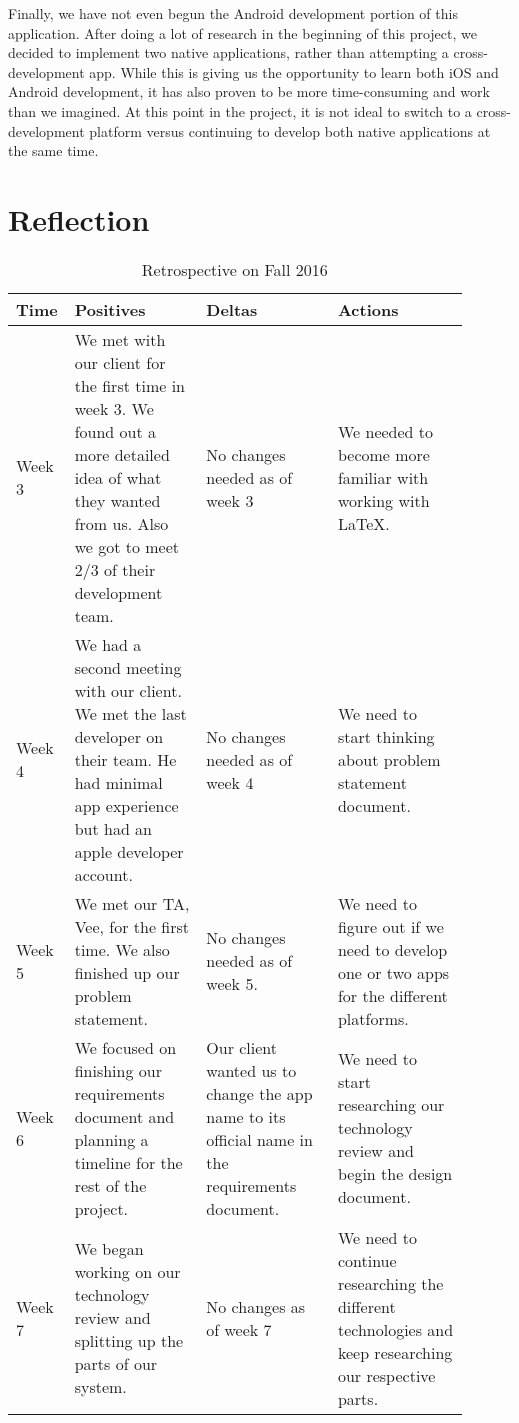 \documentclass[letterpaper,10pt,draftclsnofoot,onecolumn,titlepage]{IEEEtran}
\begin{document}
		Finally, we have not even begun the Android development portion of this application. 
		After doing a lot of research in the beginning of this project, we decided to implement two native applications, rather than attempting a cross-development app. 
		While this is giving us the opportunity to learn both iOS and Android development, it has also proven to be more time-consuming and work than we imagined. 
		At this point in the project, it is not ideal to switch to a cross-development platform versus continuing to develop both native applications at the same time.



		\section{Reflection}
			\begin{table}[H]
			\caption{Retrospective on Fall 2016}
			\begin{center}
				\begin{tabular}{| p{0.06\linewidth} | p{0.28\linewidth} | p{0.28\linewidth} | p{0.28\linewidth} | }
					\hline
					\textbf{Time} & \textbf{Positives} & \textbf{Deltas} & \textbf{Actions} \\ [0.5ex]
					\hline
					Week 3 & We met with our client for the first time in week 3. We found out a more detailed idea of what they wanted from us. Also we got to meet 2/3 of their development team.  & No changes needed as of week 3 & We needed to become more familiar with working with LaTeX. \\
					\hline
					Week 4 & We had a second meeting with our client. We met the last developer on their team. He had minimal app experience but had an apple developer account. & No changes needed as of week 4 & We need to start thinking about problem statement document. \\
					\hline
					Week 5 & We met our TA, Vee, for the first time. We also finished up our problem statement. & No changes needed as of week 5. & We need to figure out if we need to develop one or two apps for the different platforms. \\
					\hline
					Week 6 & We focused on finishing our requirements document and planning a timeline for the rest of the project. & Our client wanted us to change the app name to its official name in the requirements document. & We need to start researching our technology review and begin the design document. \\
					\hline
					Week 7 & We began working on our technology review and splitting up the parts of our system. & No changes as of week 7 & We need to continue researching the different technologies and keep researching our respective parts. \\

\end{tabular}
\end{center}
\end{table}
\end{document}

— Work item —
Go through the lines above. Select every one that has the string "with".

— Output for this exercise —
					Week 3 & We met with our client for the first time in week 3. We found out a more detailed idea of what they wanted from us. Also we got to meet 2/3 of their development team.  & No changes needed as of week 3 & We needed to become more familiar with working with LaTeX. \\
					Week 4 & We had a second meeting with our client. We met the last developer on their team. He had minimal app experience but had an apple developer account. & No changes needed as of week 4 & We need to start thinking about problem statement document. \\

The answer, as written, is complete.